Der Fahrer, ein 30-Jähriger aus Vancouver, wurde von der Polizei festgenommen. Ob es sich um einen Unfall oder eine absichtliche Tat handelte, ist bislang unklar. Augenzeugen berichten von einem aufheulenden Motor und davon, dass der schwer beschädigte SUV gezielt durch die eng besetzte Straße mit Food-Trucks gefahren sei. Menschen hatten kaum eine Chance, auszuweichen. Der Fahrer soll nach dem Aufprall versucht haben zu fliehen, wurde aber von Passanten überwältigt. In einem Video ist zu sehen, wie er sich verzweifelt den Kopf hält und immer wieder „Es tut mir leid“ ruft.
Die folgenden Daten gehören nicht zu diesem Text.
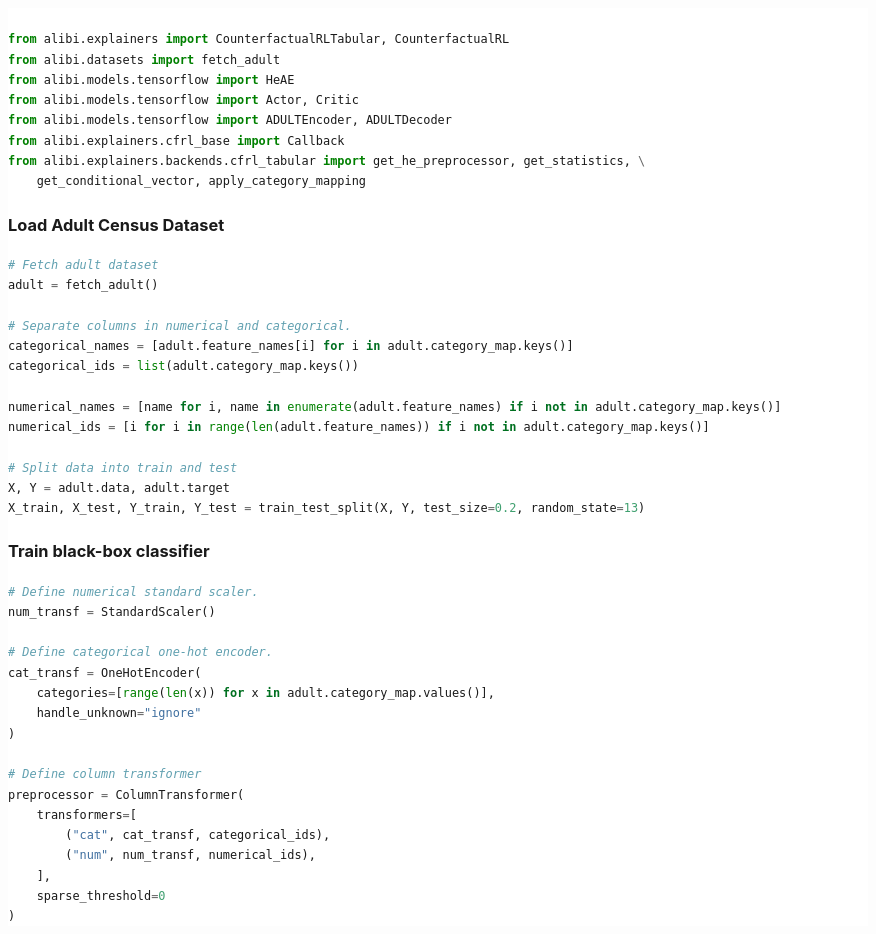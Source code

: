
 ```python

from alibi.explainers import CounterfactualRLTabular, CounterfactualRL
from alibi.datasets import fetch_adult
from alibi.models.tensorflow import HeAE
from alibi.models.tensorflow import Actor, Critic
from alibi.models.tensorflow import ADULTEncoder, ADULTDecoder
from alibi.explainers.cfrl_base import Callback
from alibi.explainers.backends.cfrl_tabular import get_he_preprocessor, get_statistics, \
    get_conditional_vector, apply_category_mapping
```

### Load Adult Census Dataset

```python
# Fetch adult dataset
adult = fetch_adult()

# Separate columns in numerical and categorical.
categorical_names = [adult.feature_names[i] for i in adult.category_map.keys()]
categorical_ids = list(adult.category_map.keys())

numerical_names = [name for i, name in enumerate(adult.feature_names) if i not in adult.category_map.keys()]
numerical_ids = [i for i in range(len(adult.feature_names)) if i not in adult.category_map.keys()]

# Split data into train and test
X, Y = adult.data, adult.target
X_train, X_test, Y_train, Y_test = train_test_split(X, Y, test_size=0.2, random_state=13)
```

### Train black-box classifier

```python
# Define numerical standard scaler.
num_transf = StandardScaler()

# Define categorical one-hot encoder.
cat_transf = OneHotEncoder(
    categories=[range(len(x)) for x in adult.category_map.values()],
    handle_unknown="ignore"
)

# Define column transformer
preprocessor = ColumnTransformer(
    transformers=[
        ("cat", cat_transf, categorical_ids),
        ("num", num_transf, numerical_ids),
    ],
    sparse_threshold=0
)
```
Die genaue Zahl der Toten und Verletzten wurde zunächst nicht bekannt gegeben, da noch nicht alle Angehörigen informiert werden konnten. Doch schon jetzt steht fest: Viele Familien sind zutiefst erschüttert, mitten im Herzen einer eigentlich friedlichen Feier.
Auch politisch hat das Unglück eine sensible Dimension: Kurz vor dem Vorfall hatte Jagmeet Singh, Vorsitzender der sozialdemokratischen Neuen Demokratischen Partei, auf dem Festival gesprochen. In wenigen Tagen finden in Kanada Parlamentswahlen statt.
Vancouvers Bürgermeister Ken Sim sprach von einer „unglaublich schweren Zeit“ für die gesamte Stadt, besonders aber für die philippinische Gemeinschaft.
Die tragischen Ereignisse erinnern daran, wie schnell sich Freude in tiefes Leid verwandeln kann – und wie fragil selbst die sichersten Orte des Zusammenkommens in unserer Welt geworden sind.